> Problem description
Only the lines in the entries below from the line with "### 3. Follow" to the line with "## Application ##", both included, belong in the answer, transcribed exactly and without pictures.

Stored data
◇ ◇ ◇ ◇

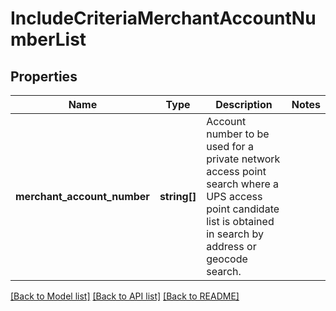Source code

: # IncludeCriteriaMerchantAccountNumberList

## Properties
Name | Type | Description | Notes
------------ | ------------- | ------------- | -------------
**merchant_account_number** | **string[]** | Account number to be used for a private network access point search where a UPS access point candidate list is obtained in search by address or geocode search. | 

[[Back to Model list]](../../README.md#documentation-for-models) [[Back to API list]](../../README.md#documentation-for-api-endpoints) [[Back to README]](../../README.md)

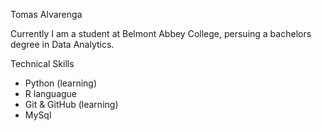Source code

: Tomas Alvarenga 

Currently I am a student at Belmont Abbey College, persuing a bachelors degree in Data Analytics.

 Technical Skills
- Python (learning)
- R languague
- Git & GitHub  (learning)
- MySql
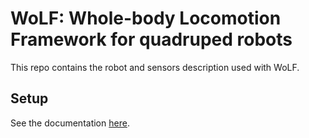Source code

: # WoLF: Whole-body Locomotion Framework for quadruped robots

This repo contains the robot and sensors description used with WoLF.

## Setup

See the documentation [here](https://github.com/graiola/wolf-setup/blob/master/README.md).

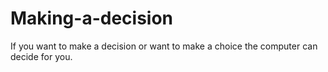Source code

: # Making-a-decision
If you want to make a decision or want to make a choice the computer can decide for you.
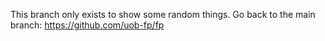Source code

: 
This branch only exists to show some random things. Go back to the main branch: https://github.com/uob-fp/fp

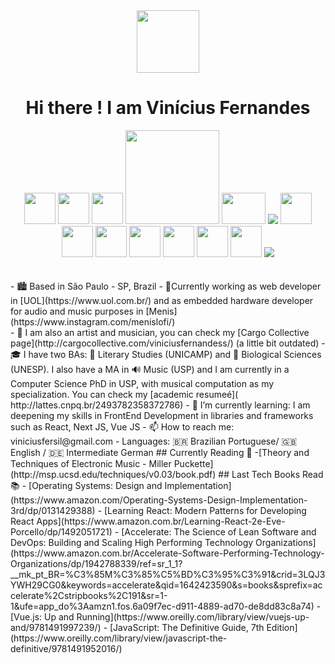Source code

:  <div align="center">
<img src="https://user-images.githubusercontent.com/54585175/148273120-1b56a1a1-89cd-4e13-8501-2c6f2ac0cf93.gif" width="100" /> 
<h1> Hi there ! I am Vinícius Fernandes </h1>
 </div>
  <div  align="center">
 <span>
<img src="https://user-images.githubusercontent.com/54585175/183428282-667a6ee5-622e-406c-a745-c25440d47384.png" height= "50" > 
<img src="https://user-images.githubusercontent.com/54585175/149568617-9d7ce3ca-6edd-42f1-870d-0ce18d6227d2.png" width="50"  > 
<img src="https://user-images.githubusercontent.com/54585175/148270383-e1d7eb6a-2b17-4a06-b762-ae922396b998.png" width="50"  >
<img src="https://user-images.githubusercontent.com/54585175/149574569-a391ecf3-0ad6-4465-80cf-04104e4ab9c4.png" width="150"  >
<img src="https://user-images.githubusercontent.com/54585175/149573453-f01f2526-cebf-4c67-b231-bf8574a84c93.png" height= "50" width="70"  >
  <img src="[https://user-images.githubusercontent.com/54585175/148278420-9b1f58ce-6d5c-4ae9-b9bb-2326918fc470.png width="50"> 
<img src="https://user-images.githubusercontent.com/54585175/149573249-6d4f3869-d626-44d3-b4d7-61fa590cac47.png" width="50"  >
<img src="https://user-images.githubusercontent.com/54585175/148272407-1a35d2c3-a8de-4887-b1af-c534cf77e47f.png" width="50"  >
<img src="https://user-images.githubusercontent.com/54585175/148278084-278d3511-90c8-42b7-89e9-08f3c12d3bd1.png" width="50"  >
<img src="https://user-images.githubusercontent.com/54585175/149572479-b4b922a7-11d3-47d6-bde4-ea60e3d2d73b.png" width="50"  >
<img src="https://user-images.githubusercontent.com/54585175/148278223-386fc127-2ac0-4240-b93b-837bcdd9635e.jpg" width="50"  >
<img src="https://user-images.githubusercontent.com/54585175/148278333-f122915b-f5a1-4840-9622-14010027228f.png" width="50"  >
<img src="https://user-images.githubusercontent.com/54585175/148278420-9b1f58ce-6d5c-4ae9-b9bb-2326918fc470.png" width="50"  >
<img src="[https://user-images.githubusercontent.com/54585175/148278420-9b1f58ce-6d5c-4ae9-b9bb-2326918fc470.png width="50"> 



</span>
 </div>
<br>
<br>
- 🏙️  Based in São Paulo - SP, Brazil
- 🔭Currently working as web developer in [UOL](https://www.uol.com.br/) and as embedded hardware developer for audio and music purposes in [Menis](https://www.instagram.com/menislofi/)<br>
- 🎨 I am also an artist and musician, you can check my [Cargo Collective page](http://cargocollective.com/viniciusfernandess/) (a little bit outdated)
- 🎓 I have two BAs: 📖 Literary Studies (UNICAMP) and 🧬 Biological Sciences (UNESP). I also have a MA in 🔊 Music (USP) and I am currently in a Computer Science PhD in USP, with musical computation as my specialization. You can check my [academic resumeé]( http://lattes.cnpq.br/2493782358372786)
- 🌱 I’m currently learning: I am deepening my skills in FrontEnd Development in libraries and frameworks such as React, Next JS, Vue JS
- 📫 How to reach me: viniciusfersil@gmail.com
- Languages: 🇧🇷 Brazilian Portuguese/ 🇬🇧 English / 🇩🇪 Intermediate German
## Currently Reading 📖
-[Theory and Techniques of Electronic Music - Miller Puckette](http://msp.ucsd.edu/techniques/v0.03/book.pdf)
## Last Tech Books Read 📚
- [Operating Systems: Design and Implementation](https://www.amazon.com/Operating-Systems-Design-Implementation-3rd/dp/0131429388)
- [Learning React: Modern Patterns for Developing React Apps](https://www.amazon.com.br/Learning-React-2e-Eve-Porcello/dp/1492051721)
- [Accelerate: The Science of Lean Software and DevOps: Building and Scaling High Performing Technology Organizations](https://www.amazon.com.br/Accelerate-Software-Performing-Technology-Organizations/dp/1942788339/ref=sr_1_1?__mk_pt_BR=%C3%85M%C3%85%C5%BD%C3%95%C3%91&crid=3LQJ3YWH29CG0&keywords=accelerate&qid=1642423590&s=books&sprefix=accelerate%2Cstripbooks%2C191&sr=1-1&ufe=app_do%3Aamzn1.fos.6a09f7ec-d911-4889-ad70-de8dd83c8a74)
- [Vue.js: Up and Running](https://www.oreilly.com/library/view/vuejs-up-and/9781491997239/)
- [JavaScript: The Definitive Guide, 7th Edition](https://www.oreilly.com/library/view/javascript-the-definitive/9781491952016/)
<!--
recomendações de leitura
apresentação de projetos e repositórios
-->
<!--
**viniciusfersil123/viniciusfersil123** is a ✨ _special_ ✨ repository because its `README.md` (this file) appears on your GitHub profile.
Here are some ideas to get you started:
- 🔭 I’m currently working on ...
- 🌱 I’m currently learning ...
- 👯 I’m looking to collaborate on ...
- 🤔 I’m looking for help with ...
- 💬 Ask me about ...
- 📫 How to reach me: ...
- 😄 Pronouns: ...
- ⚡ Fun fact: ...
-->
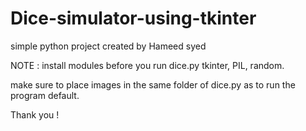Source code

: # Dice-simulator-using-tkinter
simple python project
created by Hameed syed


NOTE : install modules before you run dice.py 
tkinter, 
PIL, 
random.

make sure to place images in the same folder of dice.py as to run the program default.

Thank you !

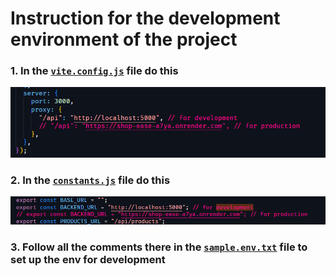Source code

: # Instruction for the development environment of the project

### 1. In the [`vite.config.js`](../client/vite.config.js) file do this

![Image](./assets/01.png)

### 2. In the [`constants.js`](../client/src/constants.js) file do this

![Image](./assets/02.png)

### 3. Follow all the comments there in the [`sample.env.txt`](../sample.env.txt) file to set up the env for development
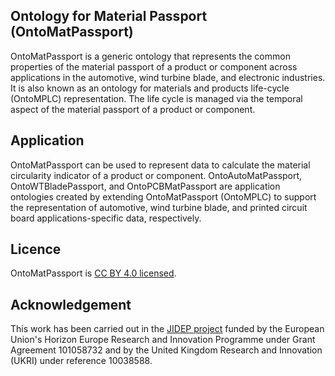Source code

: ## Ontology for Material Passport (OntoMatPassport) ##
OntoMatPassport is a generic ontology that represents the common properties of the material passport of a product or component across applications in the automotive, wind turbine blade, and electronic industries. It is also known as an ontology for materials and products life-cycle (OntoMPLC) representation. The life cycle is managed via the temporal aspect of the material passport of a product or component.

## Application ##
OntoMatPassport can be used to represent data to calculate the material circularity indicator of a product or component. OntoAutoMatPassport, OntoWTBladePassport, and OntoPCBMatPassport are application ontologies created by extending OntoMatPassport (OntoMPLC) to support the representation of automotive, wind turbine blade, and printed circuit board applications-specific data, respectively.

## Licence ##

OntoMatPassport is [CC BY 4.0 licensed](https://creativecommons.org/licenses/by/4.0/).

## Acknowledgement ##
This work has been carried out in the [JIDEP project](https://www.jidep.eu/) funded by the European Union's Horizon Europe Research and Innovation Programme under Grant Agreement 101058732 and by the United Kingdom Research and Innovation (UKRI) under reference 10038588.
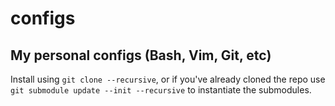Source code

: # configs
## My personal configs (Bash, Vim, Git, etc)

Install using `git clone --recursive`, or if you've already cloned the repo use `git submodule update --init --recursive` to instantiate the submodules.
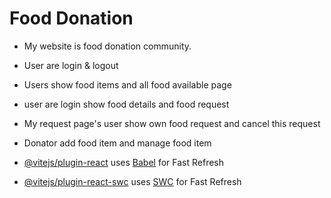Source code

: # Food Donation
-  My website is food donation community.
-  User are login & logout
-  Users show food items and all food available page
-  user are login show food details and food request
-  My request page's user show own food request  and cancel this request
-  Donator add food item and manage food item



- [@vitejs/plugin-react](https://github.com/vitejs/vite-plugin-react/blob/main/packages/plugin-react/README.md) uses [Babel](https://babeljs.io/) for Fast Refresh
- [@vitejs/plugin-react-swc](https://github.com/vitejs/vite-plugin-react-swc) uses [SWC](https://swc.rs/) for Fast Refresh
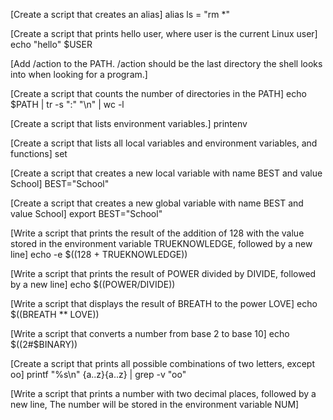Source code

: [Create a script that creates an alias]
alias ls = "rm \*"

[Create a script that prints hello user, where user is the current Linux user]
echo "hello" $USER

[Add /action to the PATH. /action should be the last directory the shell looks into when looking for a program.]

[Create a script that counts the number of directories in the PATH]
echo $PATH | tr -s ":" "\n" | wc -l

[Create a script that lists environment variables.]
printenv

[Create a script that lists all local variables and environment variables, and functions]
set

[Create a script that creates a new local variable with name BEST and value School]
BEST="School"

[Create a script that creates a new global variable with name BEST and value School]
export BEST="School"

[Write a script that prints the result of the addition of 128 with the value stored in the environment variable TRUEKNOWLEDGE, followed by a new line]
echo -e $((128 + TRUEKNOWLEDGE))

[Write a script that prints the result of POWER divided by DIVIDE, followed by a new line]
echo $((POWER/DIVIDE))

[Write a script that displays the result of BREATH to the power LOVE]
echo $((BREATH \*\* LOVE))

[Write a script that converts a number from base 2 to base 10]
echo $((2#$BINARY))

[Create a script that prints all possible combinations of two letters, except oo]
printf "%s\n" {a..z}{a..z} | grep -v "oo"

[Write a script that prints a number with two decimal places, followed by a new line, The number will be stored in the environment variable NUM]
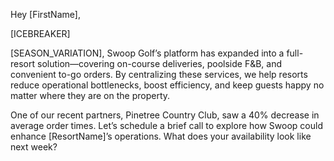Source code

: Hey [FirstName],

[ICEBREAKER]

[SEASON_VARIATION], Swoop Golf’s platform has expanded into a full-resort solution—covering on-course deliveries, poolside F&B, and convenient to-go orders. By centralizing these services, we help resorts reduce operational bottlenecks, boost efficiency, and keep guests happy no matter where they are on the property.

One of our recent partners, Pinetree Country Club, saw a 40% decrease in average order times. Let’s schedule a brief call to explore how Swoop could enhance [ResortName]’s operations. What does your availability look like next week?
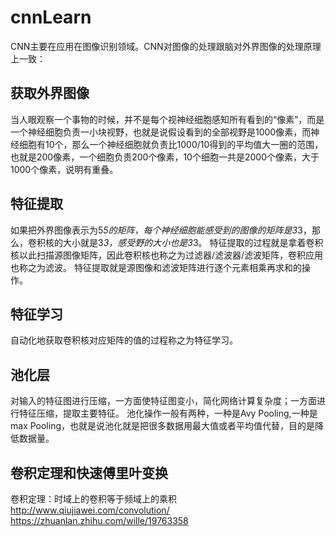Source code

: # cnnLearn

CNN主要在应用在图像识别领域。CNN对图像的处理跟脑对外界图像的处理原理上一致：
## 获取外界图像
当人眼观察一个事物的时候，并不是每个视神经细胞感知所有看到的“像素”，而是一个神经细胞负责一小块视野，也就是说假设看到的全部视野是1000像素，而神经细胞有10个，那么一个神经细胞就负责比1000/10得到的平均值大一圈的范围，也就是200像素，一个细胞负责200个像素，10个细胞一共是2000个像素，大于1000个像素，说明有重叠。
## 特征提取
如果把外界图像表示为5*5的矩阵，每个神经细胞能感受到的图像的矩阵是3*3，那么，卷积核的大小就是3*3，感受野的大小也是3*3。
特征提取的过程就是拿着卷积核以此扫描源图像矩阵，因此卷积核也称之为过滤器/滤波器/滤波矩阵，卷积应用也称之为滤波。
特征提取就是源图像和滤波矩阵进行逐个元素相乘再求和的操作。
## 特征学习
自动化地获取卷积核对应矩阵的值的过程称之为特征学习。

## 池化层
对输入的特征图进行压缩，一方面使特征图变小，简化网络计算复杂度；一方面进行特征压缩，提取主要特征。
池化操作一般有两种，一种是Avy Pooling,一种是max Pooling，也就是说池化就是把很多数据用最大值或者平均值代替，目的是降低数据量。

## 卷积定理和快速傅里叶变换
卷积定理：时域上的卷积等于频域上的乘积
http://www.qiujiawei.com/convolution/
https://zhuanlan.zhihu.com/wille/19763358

◇ ◇ ◇ ◇

> Solution for this task
### 3. Follow all the comments there in the [`sample.env.txt`](../sample.env.txt) file to set up the env for development
Source code

: ## Ontology for Material Passport (OntoMatPassport) ##
OntoMatPassport is a generic ontology that represents the common properties of the material passport of a product or component across applications in the automotive, wind turbine blade, and electronic industries. It is also known as an ontology for materials and products life-cycle (OntoMPLC) representation. The life cycle is managed via the temporal aspect of the material passport of a product or component.

## Application ##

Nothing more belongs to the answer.